Aim of the task: Pull every line with the word "provider" out of the entries below.

>>

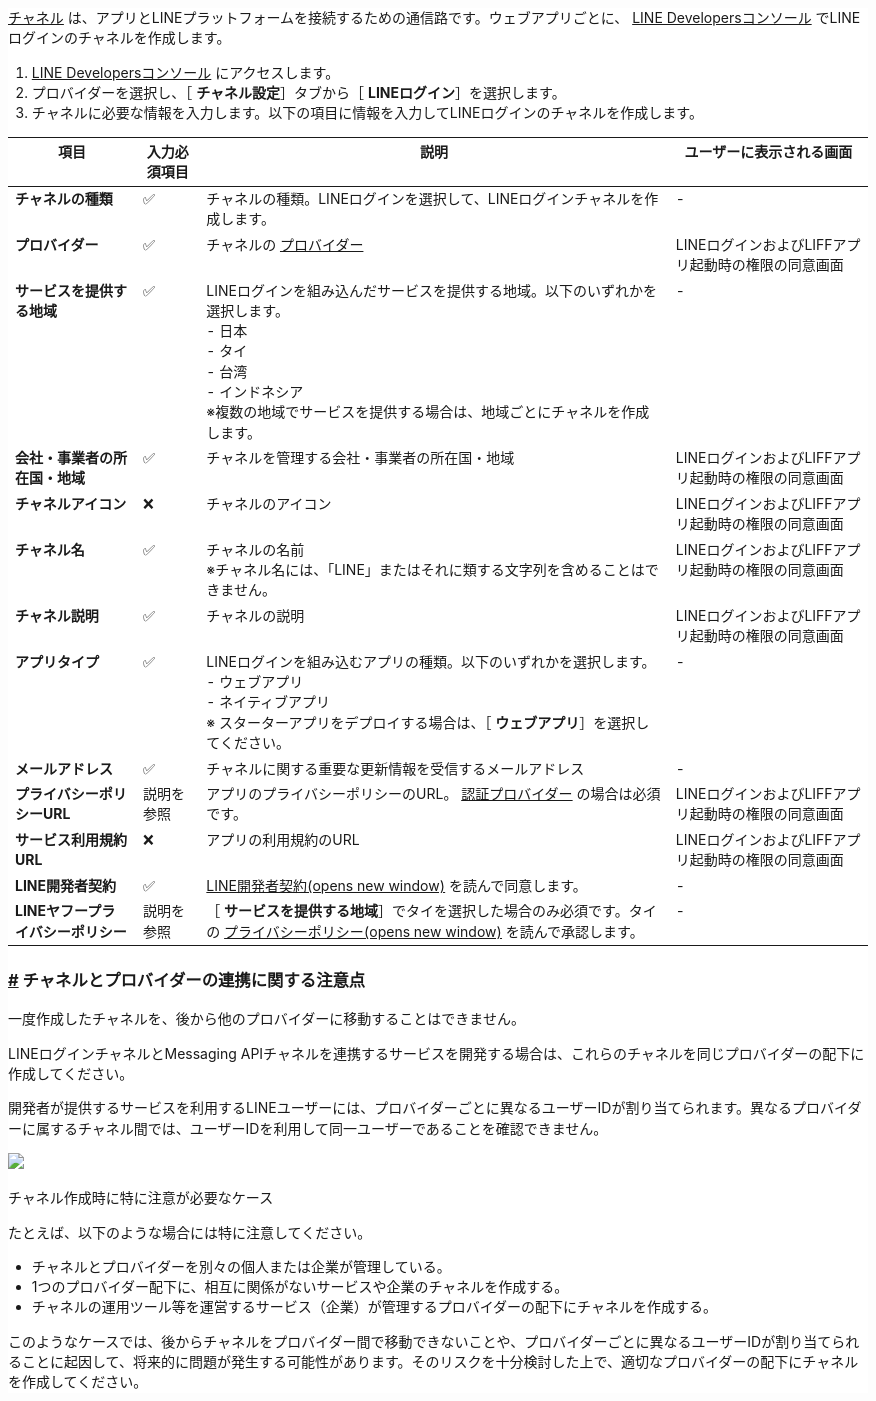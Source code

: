[チャネル](https://developers.line.biz/ja/docs/line-developers-console/overview/#channel) は、アプリとLINEプラットフォームを接続するための通信路です。ウェブアプリごとに、 [LINE Developersコンソール](https://developers.line.biz/console/register/line-login/channel/) でLINEログインのチャネルを作成します。

1. [LINE Developersコンソール](https://developers.line.biz/console/) にアクセスします。
2. プロバイダーを選択し、［ **チャネル設定**］タブから［ **LINEログイン**］を選択します。
3. チャネルに必要な情報を入力します。以下の項目に情報を入力してLINEログインのチャネルを作成します。

| 項目                               | 入力必須項目 | 説明                                                                                                                                                                                                    | ユーザーに表示される画面                           |
| ---------------------------------- | ------------ | ------------------------------------------------------------------------------------------------------------------------------------------------------------------------------------------------------- | -------------------------------------------------- |
| **チャネルの種類**                 | ✅           | チャネルの種類。LINEログインを選択して、LINEログインチャネルを作成します。                                                                                                                              | -                                                  |
| **プロバイダー**                   | ✅           | チャネルの [プロバイダー](https://developers.line.biz/ja/docs/line-developers-console/overview/#provider)                                                                                               | LINEログインおよびLIFFアプリ起動時の権限の同意画面 |
| **サービスを提供する地域**         | ✅           | LINEログインを組み込んだサービスを提供する地域。以下のいずれかを選択します。<br>- 日本<br>- タイ<br>- 台湾<br>- インドネシア<br>※複数の地域でサービスを提供する場合は、地域ごとにチャネルを作成します。 | -                                                  |
| **会社・事業者の所在国・地域**     | ✅           | チャネルを管理する会社・事業者の所在国・地域                                                                                                                                                            | LINEログインおよびLIFFアプリ起動時の権限の同意画面 |
| **チャネルアイコン**               | ❌           | チャネルのアイコン                                                                                                                                                                                      | LINEログインおよびLIFFアプリ起動時の権限の同意画面 |
| **チャネル名**                     | ✅           | チャネルの名前<br>※チャネル名には、「LINE」またはそれに類する文字列を含めることはできません。                                                                                                           | LINEログインおよびLIFFアプリ起動時の権限の同意画面 |
| **チャネル説明**                   | ✅           | チャネルの説明                                                                                                                                                                                          | LINEログインおよびLIFFアプリ起動時の権限の同意画面 |
| **アプリタイプ**                   | ✅           | LINEログインを組み込むアプリの種類。以下のいずれかを選択します。<br>- ウェブアプリ<br>- ネイティブアプリ<br>※ スターターアプリをデプロイする場合は、［ **ウェブアプリ**］を選択してください。           | -                                                  |
| **メールアドレス**                 | ✅           | チャネルに関する重要な更新情報を受信するメールアドレス                                                                                                                                                  | -                                                  |
| **プライバシーポリシーURL**        | 説明を参照   | アプリのプライバシーポリシーのURL。 [認証プロバイダー](https://developers.line.biz/ja/docs/line-developers-console/overview/#certified-provider) の場合は必須です。                                     | LINEログインおよびLIFFアプリ起動時の権限の同意画面 |
| **サービス利用規約URL**            | ❌           | アプリの利用規約のURL                                                                                                                                                                                   | LINEログインおよびLIFFアプリ起動時の権限の同意画面 |
| **LINE開発者契約**                 | ✅           | [LINE開発者契約(opens new window)](https://terms2.line.me/LINE_Developers_Agreement?lang=ja) を読んで同意します。                                                                                       | -                                                  |
| **LINEヤフープライバシーポリシー** | 説明を参照   | ［ **サービスを提供する地域**］でタイを選択した場合のみ必須です。タイの [プライバシーポリシー(opens new window)](https://line.me/th/terms/policy/) を読んで承認します。                                 | -                                                  |

### [\#](https://developers.line.biz/ja/docs/line-login/getting-started/#channel-and-provider-linkage) チャネルとプロバイダーの連携に関する注意点

一度作成したチャネルを、後から他のプロバイダーに移動することはできません。

LINEログインチャネルとMessaging APIチャネルを連携するサービスを開発する場合は、これらのチャネルを同じプロバイダーの配下に作成してください。

開発者が提供するサービスを利用するLINEユーザーには、プロバイダーごとに異なるユーザーIDが割り当てられます。異なるプロバイダーに属するチャネル間では、ユーザーIDを利用して同一ユーザーであることを確認できません。

![](https://developers.line.biz/assets/img/different-user-ids.8c0c6c67.png)

チャネル作成時に特に注意が必要なケース

たとえば、以下のような場合には特に注意してください。

- チャネルとプロバイダーを別々の個人または企業が管理している。
- 1つのプロバイダー配下に、相互に関係がないサービスや企業のチャネルを作成する。
- チャネルの運用ツール等を運営するサービス（企業）が管理するプロバイダーの配下にチャネルを作成する。

このようなケースでは、後からチャネルをプロバイダー間で移動できないことや、プロバイダーごとに異なるユーザーIDが割り当てられることに起因して、将来的に問題が発生する可能性があります。そのリスクを十分検討した上で、適切なプロバイダーの配下にチャネルを作成してください。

<<

Response to this exercise:
| **プロバイダー**                   | ✅           | チャネルの [プロバイダー](https://developers.line.biz/ja/docs/line-developers-console/overview/#provider)                                                                                               | LINEログインおよびLIFFアプリ起動時の権限の同意画面 |
| **プライバシーポリシーURL**        | 説明を参照   | アプリのプライバシーポリシーのURL。 [認証プロバイダー](https://developers.line.biz/ja/docs/line-developers-console/overview/#certified-provider) の場合は必須です。                                     | LINEログインおよびLIFFアプリ起動時の権限の同意画面 |
### [\#](https://developers.line.biz/ja/docs/line-login/getting-started/#channel-and-provider-linkage) チャネルとプロバイダーの連携に関する注意点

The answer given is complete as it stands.